◆ **DATA PROVIDED**:
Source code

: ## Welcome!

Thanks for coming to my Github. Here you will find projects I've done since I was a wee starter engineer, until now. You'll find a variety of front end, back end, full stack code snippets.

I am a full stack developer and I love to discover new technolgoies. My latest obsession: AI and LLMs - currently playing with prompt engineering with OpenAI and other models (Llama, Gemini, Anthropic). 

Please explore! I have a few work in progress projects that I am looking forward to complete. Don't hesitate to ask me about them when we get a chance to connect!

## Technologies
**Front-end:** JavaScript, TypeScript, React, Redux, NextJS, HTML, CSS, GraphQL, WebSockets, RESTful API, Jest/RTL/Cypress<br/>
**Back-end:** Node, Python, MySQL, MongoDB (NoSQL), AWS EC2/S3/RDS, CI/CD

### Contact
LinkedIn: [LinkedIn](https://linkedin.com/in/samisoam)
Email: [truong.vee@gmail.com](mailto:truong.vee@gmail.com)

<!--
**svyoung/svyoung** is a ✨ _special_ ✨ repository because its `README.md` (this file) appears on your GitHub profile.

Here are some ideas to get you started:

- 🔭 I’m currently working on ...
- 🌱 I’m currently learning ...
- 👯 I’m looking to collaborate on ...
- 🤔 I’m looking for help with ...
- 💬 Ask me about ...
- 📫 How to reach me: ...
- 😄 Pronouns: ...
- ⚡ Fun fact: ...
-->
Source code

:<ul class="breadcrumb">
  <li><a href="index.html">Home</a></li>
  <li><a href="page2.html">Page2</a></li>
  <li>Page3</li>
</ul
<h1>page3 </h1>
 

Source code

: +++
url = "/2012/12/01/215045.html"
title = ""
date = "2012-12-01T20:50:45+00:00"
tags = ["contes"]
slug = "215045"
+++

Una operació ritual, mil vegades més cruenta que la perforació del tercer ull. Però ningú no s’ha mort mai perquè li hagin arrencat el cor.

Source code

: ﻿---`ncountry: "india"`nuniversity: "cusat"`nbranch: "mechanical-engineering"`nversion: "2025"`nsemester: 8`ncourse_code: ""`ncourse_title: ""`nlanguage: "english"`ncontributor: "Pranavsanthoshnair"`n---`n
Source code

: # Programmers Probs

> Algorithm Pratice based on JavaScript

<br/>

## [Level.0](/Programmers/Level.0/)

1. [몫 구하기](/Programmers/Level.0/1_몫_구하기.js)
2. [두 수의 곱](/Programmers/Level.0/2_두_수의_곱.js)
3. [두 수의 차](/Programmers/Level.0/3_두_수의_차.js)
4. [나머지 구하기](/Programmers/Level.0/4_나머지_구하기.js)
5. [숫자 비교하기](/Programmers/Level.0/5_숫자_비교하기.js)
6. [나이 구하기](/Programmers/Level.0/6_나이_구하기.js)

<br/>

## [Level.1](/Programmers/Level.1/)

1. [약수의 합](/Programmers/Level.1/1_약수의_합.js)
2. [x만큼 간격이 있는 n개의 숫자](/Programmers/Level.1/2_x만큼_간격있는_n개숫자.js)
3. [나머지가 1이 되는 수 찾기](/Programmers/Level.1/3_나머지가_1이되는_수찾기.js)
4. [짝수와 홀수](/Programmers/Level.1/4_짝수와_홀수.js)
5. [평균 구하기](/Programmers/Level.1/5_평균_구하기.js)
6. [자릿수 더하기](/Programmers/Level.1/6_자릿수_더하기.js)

◆ **YOUR ASSIGNMENT**:
Filter the data for the string "engineering" and copy every line that has it.

◆ **SOLVED PROBLEM**:
I am a full stack developer and I love to discover new technolgoies. My latest obsession: AI and LLMs - currently playing with prompt engineering with OpenAI and other models (Llama, Gemini, Anthropic). 
: ﻿---`ncountry: "india"`nuniversity: "cusat"`nbranch: "mechanical-engineering"`nversion: "2025"`nsemester: 8`ncourse_code: ""`ncourse_title: ""`nlanguage: "english"`ncontributor: "Pranavsanthoshnair"`n---`n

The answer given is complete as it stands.